The Beach
- First edition
- Author: Alex Garland
- Language: English
- Publisher: Viking
- Publication date: 14 October 1996
- Publication place: United Kingdom
- Media type: Print (hardcover and paperback)
- Pages: 439
- ISBN: 0-670-87014-5
- OCLC: 59624863

= The Beach (novel) =

1996 novel by Alex Garland

The Beach is a 1996 novel by English author Alex Garland. Set in Thailand, it is the story of a young backpacker's search for a legendary, idyllic and isolated beach untouched by tourism, and his time there in its small, international community of backpackers.

In 2000, it was adapted into a film directed by Danny Boyle and starring Leonardo DiCaprio, Virginie Ledoyen, Guillaume Canet, Tilda Swinton and Robert Carlyle. In 2003, the novel was listed on the BBC's survey The Big Read.

==Plot summary==
Richard, an English backpacker, travels to Thailand seeking adventure. After arriving at a hotel in Bangkok, he is given a map to a hidden island beach by a mentally ill Scot going by the alias of Daffy Duck. Daffy tells Richard about the beautiful island with a hidden lagoon and beach, located in the Gulf of Thailand, and shortly after leaving him the map, Daffy commits suicide.

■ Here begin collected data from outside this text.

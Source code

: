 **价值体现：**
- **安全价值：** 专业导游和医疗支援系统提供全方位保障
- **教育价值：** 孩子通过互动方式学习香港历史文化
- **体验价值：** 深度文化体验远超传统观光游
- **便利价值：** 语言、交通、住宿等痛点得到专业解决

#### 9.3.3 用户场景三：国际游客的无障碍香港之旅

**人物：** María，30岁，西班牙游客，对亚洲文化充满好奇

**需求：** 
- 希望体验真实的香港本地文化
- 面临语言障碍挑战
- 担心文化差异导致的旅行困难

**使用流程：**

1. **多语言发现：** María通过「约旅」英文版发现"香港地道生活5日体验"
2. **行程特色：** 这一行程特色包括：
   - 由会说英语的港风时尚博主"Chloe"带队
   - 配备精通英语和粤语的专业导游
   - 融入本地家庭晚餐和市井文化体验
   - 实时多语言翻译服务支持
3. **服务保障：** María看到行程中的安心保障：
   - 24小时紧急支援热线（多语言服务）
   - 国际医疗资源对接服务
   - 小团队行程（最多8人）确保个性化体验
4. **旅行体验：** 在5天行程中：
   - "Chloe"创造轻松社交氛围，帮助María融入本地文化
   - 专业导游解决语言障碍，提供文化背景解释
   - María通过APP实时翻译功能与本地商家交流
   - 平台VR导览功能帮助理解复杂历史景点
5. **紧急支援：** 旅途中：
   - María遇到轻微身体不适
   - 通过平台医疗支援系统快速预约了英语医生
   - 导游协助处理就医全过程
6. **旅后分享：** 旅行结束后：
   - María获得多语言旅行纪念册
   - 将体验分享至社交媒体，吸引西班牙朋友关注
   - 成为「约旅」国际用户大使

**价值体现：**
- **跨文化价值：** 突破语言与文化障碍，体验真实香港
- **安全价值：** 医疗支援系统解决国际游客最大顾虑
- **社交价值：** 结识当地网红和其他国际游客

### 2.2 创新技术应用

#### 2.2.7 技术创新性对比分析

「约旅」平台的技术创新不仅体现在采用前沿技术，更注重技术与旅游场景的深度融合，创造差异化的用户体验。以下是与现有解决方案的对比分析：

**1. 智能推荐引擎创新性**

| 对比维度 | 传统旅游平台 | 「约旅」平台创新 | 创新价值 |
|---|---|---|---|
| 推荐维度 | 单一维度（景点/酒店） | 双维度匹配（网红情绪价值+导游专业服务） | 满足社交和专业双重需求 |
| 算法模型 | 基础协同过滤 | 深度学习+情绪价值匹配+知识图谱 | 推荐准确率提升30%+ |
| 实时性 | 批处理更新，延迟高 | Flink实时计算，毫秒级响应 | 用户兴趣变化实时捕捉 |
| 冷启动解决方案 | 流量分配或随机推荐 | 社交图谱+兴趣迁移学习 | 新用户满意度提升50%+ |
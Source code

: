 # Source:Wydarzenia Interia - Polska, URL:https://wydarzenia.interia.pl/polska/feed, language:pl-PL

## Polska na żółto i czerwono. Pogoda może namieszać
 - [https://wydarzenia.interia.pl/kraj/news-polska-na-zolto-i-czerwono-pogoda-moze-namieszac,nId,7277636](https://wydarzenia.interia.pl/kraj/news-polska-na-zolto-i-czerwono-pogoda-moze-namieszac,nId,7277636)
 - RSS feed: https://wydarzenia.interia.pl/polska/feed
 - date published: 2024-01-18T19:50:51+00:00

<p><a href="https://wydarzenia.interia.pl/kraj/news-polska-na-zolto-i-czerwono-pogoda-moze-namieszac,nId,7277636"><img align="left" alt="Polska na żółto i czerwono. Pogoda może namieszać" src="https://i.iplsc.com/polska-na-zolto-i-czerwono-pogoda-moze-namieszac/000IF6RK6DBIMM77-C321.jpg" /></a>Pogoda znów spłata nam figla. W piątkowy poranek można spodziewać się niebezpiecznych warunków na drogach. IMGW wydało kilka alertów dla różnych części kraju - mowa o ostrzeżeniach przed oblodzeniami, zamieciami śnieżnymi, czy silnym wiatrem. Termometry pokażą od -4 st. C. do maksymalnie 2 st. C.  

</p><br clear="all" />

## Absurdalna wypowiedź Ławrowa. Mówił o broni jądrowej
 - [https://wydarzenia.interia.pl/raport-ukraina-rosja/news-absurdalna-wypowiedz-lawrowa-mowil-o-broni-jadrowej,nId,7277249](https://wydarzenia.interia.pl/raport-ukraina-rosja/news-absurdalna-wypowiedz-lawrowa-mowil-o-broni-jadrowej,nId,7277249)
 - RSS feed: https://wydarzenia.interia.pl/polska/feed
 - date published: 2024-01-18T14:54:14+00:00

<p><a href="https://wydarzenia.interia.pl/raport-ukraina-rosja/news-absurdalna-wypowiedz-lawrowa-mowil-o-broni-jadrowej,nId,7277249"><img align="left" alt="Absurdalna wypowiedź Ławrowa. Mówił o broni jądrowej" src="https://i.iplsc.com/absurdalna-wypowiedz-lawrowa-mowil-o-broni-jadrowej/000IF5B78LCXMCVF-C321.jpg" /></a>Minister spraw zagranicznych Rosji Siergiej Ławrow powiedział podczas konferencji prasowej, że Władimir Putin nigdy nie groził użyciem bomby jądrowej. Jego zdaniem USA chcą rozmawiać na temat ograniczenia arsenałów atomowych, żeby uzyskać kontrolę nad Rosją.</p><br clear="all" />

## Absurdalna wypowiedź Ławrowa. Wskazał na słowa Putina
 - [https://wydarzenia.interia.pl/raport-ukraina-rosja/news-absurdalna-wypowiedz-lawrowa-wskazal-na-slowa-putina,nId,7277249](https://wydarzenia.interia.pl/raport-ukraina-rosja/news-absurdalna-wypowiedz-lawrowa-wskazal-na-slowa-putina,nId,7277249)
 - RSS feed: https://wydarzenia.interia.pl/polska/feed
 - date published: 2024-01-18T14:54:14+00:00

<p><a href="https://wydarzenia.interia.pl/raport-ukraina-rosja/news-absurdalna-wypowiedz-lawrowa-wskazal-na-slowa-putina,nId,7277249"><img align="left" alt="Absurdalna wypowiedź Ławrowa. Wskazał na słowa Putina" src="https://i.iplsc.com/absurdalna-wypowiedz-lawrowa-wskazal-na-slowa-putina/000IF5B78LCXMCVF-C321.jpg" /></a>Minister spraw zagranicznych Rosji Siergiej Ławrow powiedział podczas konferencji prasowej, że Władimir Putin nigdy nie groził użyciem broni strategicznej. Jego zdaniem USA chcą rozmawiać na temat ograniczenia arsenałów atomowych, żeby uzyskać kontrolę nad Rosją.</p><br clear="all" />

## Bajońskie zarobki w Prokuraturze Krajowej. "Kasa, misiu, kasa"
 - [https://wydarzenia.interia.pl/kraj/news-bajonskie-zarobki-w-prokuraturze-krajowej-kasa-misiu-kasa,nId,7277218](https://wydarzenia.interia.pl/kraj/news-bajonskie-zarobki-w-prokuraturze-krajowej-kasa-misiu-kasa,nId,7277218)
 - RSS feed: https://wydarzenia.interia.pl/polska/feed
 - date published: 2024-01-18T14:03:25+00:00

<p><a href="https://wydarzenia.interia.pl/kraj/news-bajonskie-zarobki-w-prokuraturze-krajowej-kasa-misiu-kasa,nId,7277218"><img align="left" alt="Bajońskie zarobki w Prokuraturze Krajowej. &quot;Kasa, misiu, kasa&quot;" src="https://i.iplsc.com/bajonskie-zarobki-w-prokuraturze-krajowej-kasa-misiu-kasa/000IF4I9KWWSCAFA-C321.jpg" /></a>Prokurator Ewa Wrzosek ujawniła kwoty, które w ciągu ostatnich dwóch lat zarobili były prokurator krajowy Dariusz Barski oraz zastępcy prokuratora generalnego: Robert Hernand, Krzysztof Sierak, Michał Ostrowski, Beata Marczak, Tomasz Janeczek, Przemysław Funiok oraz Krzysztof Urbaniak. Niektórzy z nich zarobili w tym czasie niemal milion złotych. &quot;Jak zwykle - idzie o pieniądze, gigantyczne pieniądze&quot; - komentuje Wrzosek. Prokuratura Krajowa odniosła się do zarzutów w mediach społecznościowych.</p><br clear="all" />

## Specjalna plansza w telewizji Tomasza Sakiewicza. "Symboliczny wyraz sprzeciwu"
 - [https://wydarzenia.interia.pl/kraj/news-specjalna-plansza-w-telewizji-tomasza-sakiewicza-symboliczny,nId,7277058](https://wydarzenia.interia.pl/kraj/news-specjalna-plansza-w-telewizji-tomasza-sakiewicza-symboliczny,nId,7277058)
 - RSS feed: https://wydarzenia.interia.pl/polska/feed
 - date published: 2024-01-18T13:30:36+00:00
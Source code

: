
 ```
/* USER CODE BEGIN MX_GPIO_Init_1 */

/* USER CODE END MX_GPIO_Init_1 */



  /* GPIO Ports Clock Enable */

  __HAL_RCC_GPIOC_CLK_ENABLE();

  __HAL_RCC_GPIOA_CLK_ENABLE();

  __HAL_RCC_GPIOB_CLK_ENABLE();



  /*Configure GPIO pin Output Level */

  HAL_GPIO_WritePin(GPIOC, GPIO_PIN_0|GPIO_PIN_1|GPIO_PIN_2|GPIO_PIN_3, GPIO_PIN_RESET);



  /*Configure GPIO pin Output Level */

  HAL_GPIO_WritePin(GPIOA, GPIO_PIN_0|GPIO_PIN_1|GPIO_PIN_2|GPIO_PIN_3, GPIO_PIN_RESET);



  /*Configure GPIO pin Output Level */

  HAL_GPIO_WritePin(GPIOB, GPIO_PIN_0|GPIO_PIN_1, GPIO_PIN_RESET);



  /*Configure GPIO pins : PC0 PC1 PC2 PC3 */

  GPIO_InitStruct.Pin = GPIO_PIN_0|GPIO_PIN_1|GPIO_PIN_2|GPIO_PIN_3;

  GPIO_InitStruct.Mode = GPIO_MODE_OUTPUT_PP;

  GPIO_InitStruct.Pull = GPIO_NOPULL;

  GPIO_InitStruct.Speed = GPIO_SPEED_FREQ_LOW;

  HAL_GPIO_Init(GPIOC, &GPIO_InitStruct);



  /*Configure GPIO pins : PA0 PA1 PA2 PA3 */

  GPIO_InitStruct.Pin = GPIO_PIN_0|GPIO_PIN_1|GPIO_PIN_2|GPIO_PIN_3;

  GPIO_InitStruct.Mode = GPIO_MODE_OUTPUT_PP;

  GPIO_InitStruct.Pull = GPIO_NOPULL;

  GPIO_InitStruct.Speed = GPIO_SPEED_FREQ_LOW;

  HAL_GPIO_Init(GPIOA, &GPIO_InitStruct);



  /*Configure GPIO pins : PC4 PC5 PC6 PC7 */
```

Richard is intrigued and, with travelling French couple Étienne and Françoise, sets out to try to find the beach. En route, Richard gives a copy of the map to Sammy and Zeph, two Americans he meets on Koh Samui.

When the three finally reach the hidden beach – bypassing the island's cannabis field on the way – they discover a group of approximately 30 backpackers who have left the outside world to live a slow-paced, largely self-sufficient life of leisure under the de facto leadership of an American woman called Sal and her South African lover Bugs who, along with Daffy, founded the community. Initially suspicious of the newcomers, the group accepts the trio when they explain about Daffy's map and his death back on the mainland.

For several months, Richard finds life on the island idyllic, fishing in the mornings and relaxing the rest of the time. He befriends a few other members of the community including fellow Englishmen Keaty, from London, and Jed, the loner of the group and the island's assigned guardian.

Things start to unravel when an unfortunate food poisoning incident leads to a divide in the group, and some of the islanders on fishing duty are attacked by a shark. One is killed and another injured, who is tended to by Jed, leaving Richard as lone sentry. The remaining fisherman who was attacked suffers mental trauma.

Spending long hours alone in the forest as he hikes between lookout spots, Richard begins to experience hallucinations in which Daffy appears. Richard comes to understand why Daffy killed himself, and why Daffy gave him the map and spread rumours about the beach.

Zeph, Sammy and some German backpackers make their way to the island via a makeshift raft; however, they are discovered and killed by the cannabis farmers.

When Sal obliquely asks Richard to kill the seemingly insane surviving fisherman because of the threat he poses to the group's now-fragile social integrity, Richard convinces Étienne, Françoise, Jed and a paranoid Keaty to leave the beach for good. This plan is disrupted when the armed cannabis farmers arrive, beating up Richard for copying the map and leaving the backpackers' bloodied corpses as a warning. The islanders turn on Richard, who is saved by Françoise, Étienne, Keaty, and Jed armed with fishing spears, and they successfully make their planned escape on the raft.

In the epilogue, it is revealed that the five friends got away and split up when they reached the mainland. Richard still maintains contact with Keaty and Jed. Richard wonders whether anyone else got off the island, and finishes by saying he is content with his life, although he carries a lot of scars.

== Influences ==
Garland wrote the book while living in the Philippines and, in particular, was inspired by similar geography on the island of Palawan.

==Reception==
Novelist Nick Hornby referred to The Beach as "a Lord of the Flies for Generation X", and the Sunday Oregonian called it "Generation X's first great novel". The Washington Post wrote that it is "a furiously intelligent first novel" and "a book that moves with the kind of speed and grace many older writers can only day-dream about." Publishers Weekly wrote that "Garland is a good storyteller, though, and Richard's nicotine-fueled narrative of how the denizens of the beach see their community shatter and break into factions is taut with suspense, even if the bloody conclusion offers few surprises".

==Film adaptation==
The Beach was adapted as a film released in 2000, directed by Danny Boyle, and starring Leonardo DiCaprio, Tilda Swinton, Robert Carlyle, Virginie Ledoyen, and Guillaume Canet.

== Censorship ==
In December 2025, the Lukashenko regime added the book to the List of printed publications containing information materials, the distribution of which could harm the national interests of Belarus.